__WHAT TO PRODUCE__. Reproduce the entries below in full and without error.

__EXERCISE MATERIALS__.
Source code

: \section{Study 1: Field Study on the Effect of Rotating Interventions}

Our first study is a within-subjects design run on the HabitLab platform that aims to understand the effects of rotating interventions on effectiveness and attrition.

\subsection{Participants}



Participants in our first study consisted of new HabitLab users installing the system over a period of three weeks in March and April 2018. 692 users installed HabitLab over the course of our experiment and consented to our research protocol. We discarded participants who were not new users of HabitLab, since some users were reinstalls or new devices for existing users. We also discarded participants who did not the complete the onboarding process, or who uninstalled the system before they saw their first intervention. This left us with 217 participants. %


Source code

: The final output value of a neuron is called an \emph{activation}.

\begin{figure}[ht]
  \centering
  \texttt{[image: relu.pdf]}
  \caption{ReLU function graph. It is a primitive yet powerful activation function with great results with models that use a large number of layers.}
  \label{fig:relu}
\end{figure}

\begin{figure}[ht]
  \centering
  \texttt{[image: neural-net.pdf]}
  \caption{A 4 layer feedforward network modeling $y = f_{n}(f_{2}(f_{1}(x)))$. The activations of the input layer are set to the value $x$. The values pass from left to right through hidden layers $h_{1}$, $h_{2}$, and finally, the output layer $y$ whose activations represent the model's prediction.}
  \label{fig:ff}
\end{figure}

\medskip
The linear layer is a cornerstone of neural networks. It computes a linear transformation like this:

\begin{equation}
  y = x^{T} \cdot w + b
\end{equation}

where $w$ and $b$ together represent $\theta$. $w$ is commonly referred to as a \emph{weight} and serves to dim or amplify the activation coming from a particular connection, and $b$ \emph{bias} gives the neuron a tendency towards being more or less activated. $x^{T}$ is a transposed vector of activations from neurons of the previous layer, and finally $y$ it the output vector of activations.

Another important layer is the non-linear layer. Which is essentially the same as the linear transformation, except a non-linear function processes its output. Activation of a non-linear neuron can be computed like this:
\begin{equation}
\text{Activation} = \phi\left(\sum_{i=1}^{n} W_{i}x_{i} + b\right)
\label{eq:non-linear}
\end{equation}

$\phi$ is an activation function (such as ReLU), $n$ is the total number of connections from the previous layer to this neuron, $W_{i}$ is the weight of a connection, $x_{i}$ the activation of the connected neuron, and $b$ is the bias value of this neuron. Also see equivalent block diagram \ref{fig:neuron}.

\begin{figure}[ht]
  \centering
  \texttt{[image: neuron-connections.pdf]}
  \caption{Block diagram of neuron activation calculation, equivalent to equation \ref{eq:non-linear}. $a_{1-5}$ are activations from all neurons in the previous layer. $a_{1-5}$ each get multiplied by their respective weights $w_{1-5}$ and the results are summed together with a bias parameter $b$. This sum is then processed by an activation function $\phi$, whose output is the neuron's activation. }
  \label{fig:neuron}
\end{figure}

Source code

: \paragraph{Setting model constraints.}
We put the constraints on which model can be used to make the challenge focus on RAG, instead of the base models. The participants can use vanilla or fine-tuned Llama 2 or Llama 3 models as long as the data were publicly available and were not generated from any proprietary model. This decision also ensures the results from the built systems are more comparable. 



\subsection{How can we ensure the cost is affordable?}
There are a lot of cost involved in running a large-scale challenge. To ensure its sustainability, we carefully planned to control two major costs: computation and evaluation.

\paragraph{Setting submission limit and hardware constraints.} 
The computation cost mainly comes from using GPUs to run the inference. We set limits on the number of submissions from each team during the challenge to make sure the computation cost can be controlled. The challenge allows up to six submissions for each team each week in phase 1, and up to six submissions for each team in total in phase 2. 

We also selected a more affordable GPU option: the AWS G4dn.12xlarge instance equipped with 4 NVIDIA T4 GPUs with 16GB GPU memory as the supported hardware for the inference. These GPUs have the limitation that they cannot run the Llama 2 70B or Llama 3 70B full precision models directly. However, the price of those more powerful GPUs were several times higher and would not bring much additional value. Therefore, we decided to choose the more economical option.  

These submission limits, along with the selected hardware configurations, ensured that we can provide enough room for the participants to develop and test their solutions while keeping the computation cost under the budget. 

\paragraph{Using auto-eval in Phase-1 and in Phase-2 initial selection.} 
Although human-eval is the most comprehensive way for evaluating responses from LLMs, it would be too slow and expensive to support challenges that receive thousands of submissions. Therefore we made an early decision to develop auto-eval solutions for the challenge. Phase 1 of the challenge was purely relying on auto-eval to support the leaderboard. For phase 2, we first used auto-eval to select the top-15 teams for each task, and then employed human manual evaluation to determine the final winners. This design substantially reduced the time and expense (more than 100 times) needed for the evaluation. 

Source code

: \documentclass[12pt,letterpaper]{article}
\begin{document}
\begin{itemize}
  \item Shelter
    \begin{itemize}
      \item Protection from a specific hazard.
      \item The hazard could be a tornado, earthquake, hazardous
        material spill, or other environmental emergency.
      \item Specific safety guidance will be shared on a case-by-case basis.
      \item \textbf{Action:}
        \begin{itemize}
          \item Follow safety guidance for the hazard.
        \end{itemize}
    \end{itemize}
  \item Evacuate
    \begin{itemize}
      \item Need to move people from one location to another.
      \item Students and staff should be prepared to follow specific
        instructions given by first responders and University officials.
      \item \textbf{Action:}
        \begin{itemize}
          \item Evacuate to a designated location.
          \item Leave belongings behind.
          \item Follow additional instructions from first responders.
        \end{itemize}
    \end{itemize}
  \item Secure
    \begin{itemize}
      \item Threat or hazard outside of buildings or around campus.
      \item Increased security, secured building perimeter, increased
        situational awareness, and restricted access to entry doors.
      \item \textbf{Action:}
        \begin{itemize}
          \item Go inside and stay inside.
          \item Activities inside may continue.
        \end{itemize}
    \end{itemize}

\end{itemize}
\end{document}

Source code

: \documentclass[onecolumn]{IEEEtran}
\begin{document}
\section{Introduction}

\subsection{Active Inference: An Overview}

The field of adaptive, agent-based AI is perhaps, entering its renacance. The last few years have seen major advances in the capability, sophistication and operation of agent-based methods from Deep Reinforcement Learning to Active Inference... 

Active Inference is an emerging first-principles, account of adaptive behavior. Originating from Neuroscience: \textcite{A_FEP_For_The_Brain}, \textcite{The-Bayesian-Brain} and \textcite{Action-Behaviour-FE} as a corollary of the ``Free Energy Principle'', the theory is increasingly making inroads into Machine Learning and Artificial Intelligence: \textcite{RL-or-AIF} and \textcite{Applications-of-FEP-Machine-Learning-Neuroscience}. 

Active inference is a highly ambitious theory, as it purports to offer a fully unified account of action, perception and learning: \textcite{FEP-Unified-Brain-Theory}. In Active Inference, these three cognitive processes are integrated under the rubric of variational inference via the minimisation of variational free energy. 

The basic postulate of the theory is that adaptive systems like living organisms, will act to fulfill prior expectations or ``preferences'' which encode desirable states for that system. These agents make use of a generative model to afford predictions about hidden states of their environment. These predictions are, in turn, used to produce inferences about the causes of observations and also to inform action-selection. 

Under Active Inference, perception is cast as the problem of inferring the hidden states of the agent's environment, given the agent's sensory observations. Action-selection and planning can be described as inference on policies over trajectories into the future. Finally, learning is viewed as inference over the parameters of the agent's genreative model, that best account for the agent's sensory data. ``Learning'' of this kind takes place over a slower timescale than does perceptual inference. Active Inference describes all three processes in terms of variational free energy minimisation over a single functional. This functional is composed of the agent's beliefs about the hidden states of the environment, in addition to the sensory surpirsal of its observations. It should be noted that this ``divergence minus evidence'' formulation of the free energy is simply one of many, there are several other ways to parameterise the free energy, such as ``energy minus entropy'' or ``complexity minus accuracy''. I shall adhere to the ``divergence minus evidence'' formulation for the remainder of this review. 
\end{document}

__ANSWER AREA__.
Source code

: \section{Study 1: Field Study on the Effect of Rotating Interventions}

Our first study is a within-subjects design run on the HabitLab platform that aims to understand the effects of rotating interventions on effectiveness and attrition.

\subsection{Participants}



Participants in our first study consisted of new HabitLab users installing the system over a period of three weeks in March and April 2018. 692 users installed HabitLab over the course of our experiment and consented to our research protocol. We discarded participants who were not new users of HabitLab, since some users were reinstalls or new devices for existing users. We also discarded participants who did not the complete the onboarding process, or who uninstalled the system before they saw their first intervention. This left us with 217 participants. %


Source code

: The final output value of a neuron is called an \emph{activation}.

\begin{figure}[ht]
  \centering
  \texttt{[image: relu.pdf]}
  \caption{ReLU function graph. It is a primitive yet powerful activation function with great results with models that use a large number of layers.}
  \label{fig:relu}
\end{figure}

\begin{figure}[ht]
  \centering
  \texttt{[image: neural-net.pdf]}
  \caption{A 4 layer feedforward network modeling $y = f_{n}(f_{2}(f_{1}(x)))$. The activations of the input layer are set to the value $x$. The values pass from left to right through hidden layers $h_{1}$, $h_{2}$, and finally, the output layer $y$ whose activations represent the model's prediction.}
  \label{fig:ff}
\end{figure}

\medskip
The linear layer is a cornerstone of neural networks. It computes a linear transformation like this:

\begin{equation}
  y = x^{T} \cdot w + b
\end{equation}

where $w$ and $b$ together represent $\theta$. $w$ is commonly referred to as a \emph{weight} and serves to dim or amplify the activation coming from a particular connection, and $b$ \emph{bias} gives the neuron a tendency towards being more or less activated. $x^{T}$ is a transposed vector of activations from neurons of the previous layer, and finally $y$ it the output vector of activations.

Another important layer is the non-linear layer. Which is essentially the same as the linear transformation, except a non-linear function processes its output. Activation of a non-linear neuron can be computed like this:
\begin{equation}
\text{Activation} = \phi\left(\sum_{i=1}^{n} W_{i}x_{i} + b\right)
\label{eq:non-linear}
\end{equation}

$\phi$ is an activation function (such as ReLU), $n$ is the total number of connections from the previous layer to this neuron, $W_{i}$ is the weight of a connection, $x_{i}$ the activation of the connected neuron, and $b$ is the bias value of this neuron. Also see equivalent block diagram \ref{fig:neuron}.

\begin{figure}[ht]
  \centering
  \texttt{[image: neuron-connections.pdf]}
  \caption{Block diagram of neuron activation calculation, equivalent to equation \ref{eq:non-linear}. $a_{1-5}$ are activations from all neurons in the previous layer. $a_{1-5}$ each get multiplied by their respective weights $w_{1-5}$ and the results are summed together with a bias parameter $b$. This sum is then processed by an activation function $\phi$, whose output is the neuron's activation. }
  \label{fig:neuron}
\end{figure}

Source code

: \paragraph{Setting model constraints.}
We put the constraints on which model can be used to make the challenge focus on RAG, instead of the base models. The participants can use vanilla or fine-tuned Llama 2 or Llama 3 models as long as the data were publicly available and were not generated from any proprietary model. This decision also ensures the results from the built systems are more comparable. 



\subsection{How can we ensure the cost is affordable?}
There are a lot of cost involved in running a large-scale challenge. To ensure its sustainability, we carefully planned to control two major costs: computation and evaluation.

\paragraph{Setting submission limit and hardware constraints.} 
The computation cost mainly comes from using GPUs to run the inference. We set limits on the number of submissions from each team during the challenge to make sure the computation cost can be controlled. The challenge allows up to six submissions for each team each week in phase 1, and up to six submissions for each team in total in phase 2. 

We also selected a more affordable GPU option: the AWS G4dn.12xlarge instance equipped with 4 NVIDIA T4 GPUs with 16GB GPU memory as the supported hardware for the inference. These GPUs have the limitation that they cannot run the Llama 2 70B or Llama 3 70B full precision models directly. However, the price of those more powerful GPUs were several times higher and would not bring much additional value. Therefore, we decided to choose the more economical option.  

These submission limits, along with the selected hardware configurations, ensured that we can provide enough room for the participants to develop and test their solutions while keeping the computation cost under the budget. 

\paragraph{Using auto-eval in Phase-1 and in Phase-2 initial selection.} 
Although human-eval is the most comprehensive way for evaluating responses from LLMs, it would be too slow and expensive to support challenges that receive thousands of submissions. Therefore we made an early decision to develop auto-eval solutions for the challenge. Phase 1 of the challenge was purely relying on auto-eval to support the leaderboard. For phase 2, we first used auto-eval to select the top-15 teams for each task, and then employed human manual evaluation to determine the final winners. This design substantially reduced the time and expense (more than 100 times) needed for the evaluation. 

Source code

: \documentclass[12pt,letterpaper]{article}
\begin{document}
\begin{itemize}
  \item Shelter
    \begin{itemize}
      \item Protection from a specific hazard.
      \item The hazard could be a tornado, earthquake, hazardous
        material spill, or other environmental emergency.
      \item Specific safety guidance will be shared on a case-by-case basis.
      \item \textbf{Action:}
        \begin{itemize}
          \item Follow safety guidance for the hazard.
        \end{itemize}
    \end{itemize}
  \item Evacuate
    \begin{itemize}
      \item Need to move people from one location to another.
      \item Students and staff should be prepared to follow specific
        instructions given by first responders and University officials.
      \item \textbf{Action:}
        \begin{itemize}
          \item Evacuate to a designated location.
          \item Leave belongings behind.
          \item Follow additional instructions from first responders.
        \end{itemize}
    \end{itemize}
  \item Secure
    \begin{itemize}
      \item Threat or hazard outside of buildings or around campus.
      \item Increased security, secured building perimeter, increased
        situational awareness, and restricted access to entry doors.
      \item \textbf{Action:}
        \begin{itemize}
          \item Go inside and stay inside.
          \item Activities inside may continue.
        \end{itemize}
    \end{itemize}

\end{itemize}
\end{document}

Source code

: \documentclass[onecolumn]{IEEEtran}
\begin{document}
\section{Introduction}

\subsection{Active Inference: An Overview}

The field of adaptive, agent-based AI is perhaps, entering its renacance. The last few years have seen major advances in the capability, sophistication and operation of agent-based methods from Deep Reinforcement Learning to Active Inference... 

Active Inference is an emerging first-principles, account of adaptive behavior. Originating from Neuroscience: \textcite{A_FEP_For_The_Brain}, \textcite{The-Bayesian-Brain} and \textcite{Action-Behaviour-FE} as a corollary of the ``Free Energy Principle'', the theory is increasingly making inroads into Machine Learning and Artificial Intelligence: \textcite{RL-or-AIF} and \textcite{Applications-of-FEP-Machine-Learning-Neuroscience}. 

Active inference is a highly ambitious theory, as it purports to offer a fully unified account of action, perception and learning: \textcite{FEP-Unified-Brain-Theory}. In Active Inference, these three cognitive processes are integrated under the rubric of variational inference via the minimisation of variational free energy. 

The basic postulate of the theory is that adaptive systems like living organisms, will act to fulfill prior expectations or ``preferences'' which encode desirable states for that system. These agents make use of a generative model to afford predictions about hidden states of their environment. These predictions are, in turn, used to produce inferences about the causes of observations and also to inform action-selection. 

Under Active Inference, perception is cast as the problem of inferring the hidden states of the agent's environment, given the agent's sensory observations. Action-selection and planning can be described as inference on policies over trajectories into the future. Finally, learning is viewed as inference over the parameters of the agent's genreative model, that best account for the agent's sensory data. ``Learning'' of this kind takes place over a slower timescale than does perceptual inference. Active Inference describes all three processes in terms of variational free energy minimisation over a single functional. This functional is composed of the agent's beliefs about the hidden states of the environment, in addition to the sensory surpirsal of its observations. It should be noted that this ``divergence minus evidence'' formulation of the free energy is simply one of many, there are several other ways to parameterise the free energy, such as ``energy minus entropy'' or ``complexity minus accuracy''. I shall adhere to the ``divergence minus evidence'' formulation for the remainder of this review. 
\end{document}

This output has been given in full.